PROBLEM TO WORK ON >> Even if a line seems odd, print it as it is, and include every record.

Saved data entries
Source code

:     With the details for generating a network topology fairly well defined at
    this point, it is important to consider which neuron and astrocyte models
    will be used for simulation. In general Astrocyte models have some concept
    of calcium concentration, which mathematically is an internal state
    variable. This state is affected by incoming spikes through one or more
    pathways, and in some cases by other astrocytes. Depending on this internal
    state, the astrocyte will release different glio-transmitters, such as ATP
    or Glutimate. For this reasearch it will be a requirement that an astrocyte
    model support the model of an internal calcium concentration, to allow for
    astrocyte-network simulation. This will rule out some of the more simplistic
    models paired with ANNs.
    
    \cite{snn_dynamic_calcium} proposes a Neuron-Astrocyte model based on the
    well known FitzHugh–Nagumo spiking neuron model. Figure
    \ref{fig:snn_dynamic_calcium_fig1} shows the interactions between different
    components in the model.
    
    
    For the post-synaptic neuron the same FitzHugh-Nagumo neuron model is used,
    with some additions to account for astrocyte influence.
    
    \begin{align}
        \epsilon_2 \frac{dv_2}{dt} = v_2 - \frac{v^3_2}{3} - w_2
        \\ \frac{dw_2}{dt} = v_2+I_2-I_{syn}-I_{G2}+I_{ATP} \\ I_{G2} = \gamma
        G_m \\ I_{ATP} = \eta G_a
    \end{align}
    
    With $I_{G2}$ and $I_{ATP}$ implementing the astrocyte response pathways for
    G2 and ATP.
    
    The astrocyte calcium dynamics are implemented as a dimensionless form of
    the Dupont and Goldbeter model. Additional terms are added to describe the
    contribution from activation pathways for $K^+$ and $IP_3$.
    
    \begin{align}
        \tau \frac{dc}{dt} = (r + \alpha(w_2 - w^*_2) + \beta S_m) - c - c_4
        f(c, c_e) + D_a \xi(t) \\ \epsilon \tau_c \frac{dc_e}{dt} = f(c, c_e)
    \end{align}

TASK OUTPUT >>
Source code

:     With the details for generating a network topology fairly well defined at
    this point, it is important to consider which neuron and astrocyte models
    will be used for simulation. In general Astrocyte models have some concept
    of calcium concentration, which mathematically is an internal state
    variable. This state is affected by incoming spikes through one or more
    pathways, and in some cases by other astrocytes. Depending on this internal
    state, the astrocyte will release different glio-transmitters, such as ATP
    or Glutimate. For this reasearch it will be a requirement that an astrocyte
    model support the model of an internal calcium concentration, to allow for
    astrocyte-network simulation. This will rule out some of the more simplistic
    models paired with ANNs.
    
    \cite{snn_dynamic_calcium} proposes a Neuron-Astrocyte model based on the
    well known FitzHugh–Nagumo spiking neuron model. Figure
    \ref{fig:snn_dynamic_calcium_fig1} shows the interactions between different
    components in the model.
    
    
    For the post-synaptic neuron the same FitzHugh-Nagumo neuron model is used,
    with some additions to account for astrocyte influence.
    
    \begin{align}
        \epsilon_2 \frac{dv_2}{dt} = v_2 - \frac{v^3_2}{3} - w_2
        \\ \frac{dw_2}{dt} = v_2+I_2-I_{syn}-I_{G2}+I_{ATP} \\ I_{G2} = \gamma
        G_m \\ I_{ATP} = \eta G_a
    \end{align}
    
    With $I_{G2}$ and $I_{ATP}$ implementing the astrocyte response pathways for
    G2 and ATP.
    
    The astrocyte calcium dynamics are implemented as a dimensionless form of
    the Dupont and Goldbeter model. Additional terms are added to describe the
    contribution from activation pathways for $K^+$ and $IP_3$.
    
    \begin{align}
        \tau \frac{dc}{dt} = (r + \alpha(w_2 - w^*_2) + \beta S_m) - c - c_4
        f(c, c_e) + D_a \xi(t) \\ \epsilon \tau_c \frac{dc_e}{dt} = f(c, c_e)
    \end{align}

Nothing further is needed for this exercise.